----- DATA SHOWN -----

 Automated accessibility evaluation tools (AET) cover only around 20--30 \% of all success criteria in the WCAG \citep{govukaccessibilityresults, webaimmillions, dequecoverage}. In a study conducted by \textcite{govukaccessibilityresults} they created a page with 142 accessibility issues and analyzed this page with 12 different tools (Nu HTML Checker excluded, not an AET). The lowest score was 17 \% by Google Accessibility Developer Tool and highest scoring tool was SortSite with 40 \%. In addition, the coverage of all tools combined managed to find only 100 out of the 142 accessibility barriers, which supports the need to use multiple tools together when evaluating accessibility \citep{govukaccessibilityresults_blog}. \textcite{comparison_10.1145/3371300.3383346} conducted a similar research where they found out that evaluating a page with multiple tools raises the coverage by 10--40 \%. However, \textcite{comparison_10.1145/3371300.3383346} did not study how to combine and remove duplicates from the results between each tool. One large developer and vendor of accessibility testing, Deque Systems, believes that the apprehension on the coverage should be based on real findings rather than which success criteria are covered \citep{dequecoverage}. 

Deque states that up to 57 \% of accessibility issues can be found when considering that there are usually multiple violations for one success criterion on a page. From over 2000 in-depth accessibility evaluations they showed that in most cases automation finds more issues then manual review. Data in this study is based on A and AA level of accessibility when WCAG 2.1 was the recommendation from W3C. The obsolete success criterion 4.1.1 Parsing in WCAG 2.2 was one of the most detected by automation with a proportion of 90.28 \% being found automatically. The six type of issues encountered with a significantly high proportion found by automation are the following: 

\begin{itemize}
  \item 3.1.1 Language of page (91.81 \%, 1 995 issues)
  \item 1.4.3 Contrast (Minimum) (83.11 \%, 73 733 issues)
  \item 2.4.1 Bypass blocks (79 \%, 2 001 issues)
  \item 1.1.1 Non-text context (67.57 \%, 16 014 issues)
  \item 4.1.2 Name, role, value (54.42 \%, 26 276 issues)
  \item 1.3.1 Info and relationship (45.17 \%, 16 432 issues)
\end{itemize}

-----
----- DATA SHOWN -----

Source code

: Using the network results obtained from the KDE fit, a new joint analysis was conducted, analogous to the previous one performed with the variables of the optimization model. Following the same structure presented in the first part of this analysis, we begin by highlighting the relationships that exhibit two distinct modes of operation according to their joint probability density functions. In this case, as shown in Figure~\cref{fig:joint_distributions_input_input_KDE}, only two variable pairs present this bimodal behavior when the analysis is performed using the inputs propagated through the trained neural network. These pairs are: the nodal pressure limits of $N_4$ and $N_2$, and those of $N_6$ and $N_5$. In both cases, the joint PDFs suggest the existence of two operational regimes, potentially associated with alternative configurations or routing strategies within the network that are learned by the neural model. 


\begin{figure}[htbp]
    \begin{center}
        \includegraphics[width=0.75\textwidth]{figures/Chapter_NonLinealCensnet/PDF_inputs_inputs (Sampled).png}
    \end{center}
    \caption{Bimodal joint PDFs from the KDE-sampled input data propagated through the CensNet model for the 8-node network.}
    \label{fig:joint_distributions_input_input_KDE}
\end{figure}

-----
----- DATA SHOWN -----

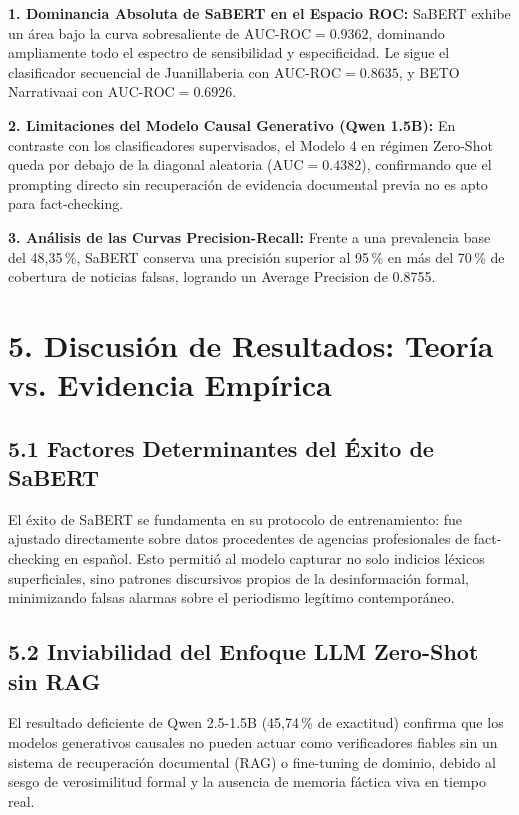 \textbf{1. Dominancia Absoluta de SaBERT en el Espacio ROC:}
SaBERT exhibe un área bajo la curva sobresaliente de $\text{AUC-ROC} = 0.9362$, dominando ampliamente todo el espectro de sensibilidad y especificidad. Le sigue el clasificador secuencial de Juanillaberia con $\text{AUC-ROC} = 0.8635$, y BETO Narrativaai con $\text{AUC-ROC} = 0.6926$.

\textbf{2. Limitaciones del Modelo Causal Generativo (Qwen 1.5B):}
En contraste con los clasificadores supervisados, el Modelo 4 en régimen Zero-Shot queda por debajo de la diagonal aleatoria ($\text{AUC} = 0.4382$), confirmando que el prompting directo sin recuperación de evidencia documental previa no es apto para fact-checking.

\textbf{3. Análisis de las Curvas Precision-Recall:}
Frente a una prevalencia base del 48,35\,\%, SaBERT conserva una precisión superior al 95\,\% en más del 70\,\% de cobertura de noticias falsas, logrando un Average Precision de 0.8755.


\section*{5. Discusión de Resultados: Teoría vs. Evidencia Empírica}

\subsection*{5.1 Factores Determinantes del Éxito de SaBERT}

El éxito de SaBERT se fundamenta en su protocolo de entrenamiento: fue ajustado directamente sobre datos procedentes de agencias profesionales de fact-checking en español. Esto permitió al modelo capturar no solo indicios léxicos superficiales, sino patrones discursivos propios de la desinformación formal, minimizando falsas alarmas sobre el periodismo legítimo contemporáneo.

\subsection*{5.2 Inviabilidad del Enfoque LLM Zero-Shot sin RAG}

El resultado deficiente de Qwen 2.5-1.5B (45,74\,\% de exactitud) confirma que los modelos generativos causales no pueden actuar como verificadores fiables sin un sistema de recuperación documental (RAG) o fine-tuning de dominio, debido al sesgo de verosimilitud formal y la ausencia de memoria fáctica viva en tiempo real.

-----

### AIM OF THE EXERCISE
From the records above, transcribe without alteration every line from the one with "Inviabilidad del Enfoque" to the one with "El resultado deficiente", inclusive.

### ANSWER TO THIS PROBLEM
\subsection*{5.2 Inviabilidad del Enfoque LLM Zero-Shot sin RAG}

El resultado deficiente de Qwen 2.5-1.5B (45,74\,\% de exactitud) confirma que los modelos generativos causales no pueden actuar como verificadores fiables sin un sistema de recuperación documental (RAG) o fine-tuning de dominio, debido al sesgo de verosimilitud formal y la ausencia de memoria fáctica viva en tiempo real.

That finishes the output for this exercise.